В ночь со страстной пятницы на пасхальную субботу он проснулся мокрый от пота – ему приснился страшный сон. Он лежал в кромешном мраке, стараясь отделаться от ужаса, который сон вызвал в его душе, и перед его глазами, словно наяву, предстало их детство: во сне они были маленькие – мальчик и девочка. Но когда он подумал о том, как все было раньше и что им суждено теперь, он понял: все, чего он, как казалось ему, достиг за последние Дни истовой молитвой, ускользнуло от него, как вода ускользает меж пальцами. Он натянул меховое одеяло на голову и старался удержать рыдания – так человек на дыбе напрягает всю свою волю ради одного: палачи не должны услышать от него ни звука.

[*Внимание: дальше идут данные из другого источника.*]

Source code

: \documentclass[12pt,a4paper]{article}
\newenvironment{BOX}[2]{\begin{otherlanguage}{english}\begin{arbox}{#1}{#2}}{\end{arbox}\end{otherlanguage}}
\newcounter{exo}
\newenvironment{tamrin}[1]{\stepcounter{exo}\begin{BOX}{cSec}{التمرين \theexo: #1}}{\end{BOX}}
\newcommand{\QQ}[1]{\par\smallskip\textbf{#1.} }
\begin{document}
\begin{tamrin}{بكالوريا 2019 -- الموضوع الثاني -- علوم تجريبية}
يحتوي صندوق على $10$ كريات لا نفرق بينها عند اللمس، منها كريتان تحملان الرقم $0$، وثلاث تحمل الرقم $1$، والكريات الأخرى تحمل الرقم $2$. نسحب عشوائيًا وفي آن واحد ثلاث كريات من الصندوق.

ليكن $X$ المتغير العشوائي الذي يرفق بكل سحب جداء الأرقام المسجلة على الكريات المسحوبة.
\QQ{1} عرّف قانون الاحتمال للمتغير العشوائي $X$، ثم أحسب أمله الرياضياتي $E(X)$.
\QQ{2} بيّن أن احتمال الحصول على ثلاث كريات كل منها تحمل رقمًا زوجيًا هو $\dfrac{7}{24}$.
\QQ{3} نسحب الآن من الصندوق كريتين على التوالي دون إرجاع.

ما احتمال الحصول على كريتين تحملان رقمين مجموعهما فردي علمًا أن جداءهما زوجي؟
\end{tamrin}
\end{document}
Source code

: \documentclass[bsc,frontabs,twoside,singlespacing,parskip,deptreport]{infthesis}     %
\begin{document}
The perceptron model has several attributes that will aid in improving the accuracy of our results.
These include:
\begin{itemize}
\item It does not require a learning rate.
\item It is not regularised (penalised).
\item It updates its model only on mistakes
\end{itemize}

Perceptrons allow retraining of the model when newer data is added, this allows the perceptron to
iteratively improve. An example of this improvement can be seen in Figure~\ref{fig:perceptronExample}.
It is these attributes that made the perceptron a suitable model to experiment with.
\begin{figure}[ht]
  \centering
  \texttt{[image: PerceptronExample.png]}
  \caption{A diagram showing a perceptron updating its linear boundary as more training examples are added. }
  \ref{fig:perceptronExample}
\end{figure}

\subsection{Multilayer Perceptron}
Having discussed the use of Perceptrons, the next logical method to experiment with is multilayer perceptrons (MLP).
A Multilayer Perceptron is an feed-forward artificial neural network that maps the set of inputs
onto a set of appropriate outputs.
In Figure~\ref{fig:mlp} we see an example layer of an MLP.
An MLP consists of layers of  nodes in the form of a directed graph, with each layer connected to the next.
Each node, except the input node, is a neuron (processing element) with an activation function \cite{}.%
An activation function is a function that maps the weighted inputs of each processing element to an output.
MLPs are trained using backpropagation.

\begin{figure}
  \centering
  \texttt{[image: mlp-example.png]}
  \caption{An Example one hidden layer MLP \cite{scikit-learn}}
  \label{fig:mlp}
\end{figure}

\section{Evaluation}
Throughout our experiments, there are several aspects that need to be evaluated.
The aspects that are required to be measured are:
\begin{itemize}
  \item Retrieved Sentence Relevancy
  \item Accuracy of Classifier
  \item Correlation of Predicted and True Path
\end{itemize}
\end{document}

То лето, лето и осень, когда она ждала его каждую ночь в своем стабуре! Какое волнение испытывал он тогда! Его молодое сердце дрожало от напряженного ожидания с того самого мига, как он проснулся и увидел себя обнаженным. Он тогда верил ей беззаветно. Что она, забыв его объятия, отдастся другому… нет, такого он и помыслить не мог. В последнюю ночь, когда он пришел к ней убийцей, человеком вне закона, приставил холодное лезвие ножа к ее жаркой груди, а потом попросил ее спрятать этот нож как заветный знак, то сделал это не потому, что считал, будто она может быть неверна ему. Он думал о самом себе: ведь его, неопытного и робкого, ждала новая, неведомая жизнь.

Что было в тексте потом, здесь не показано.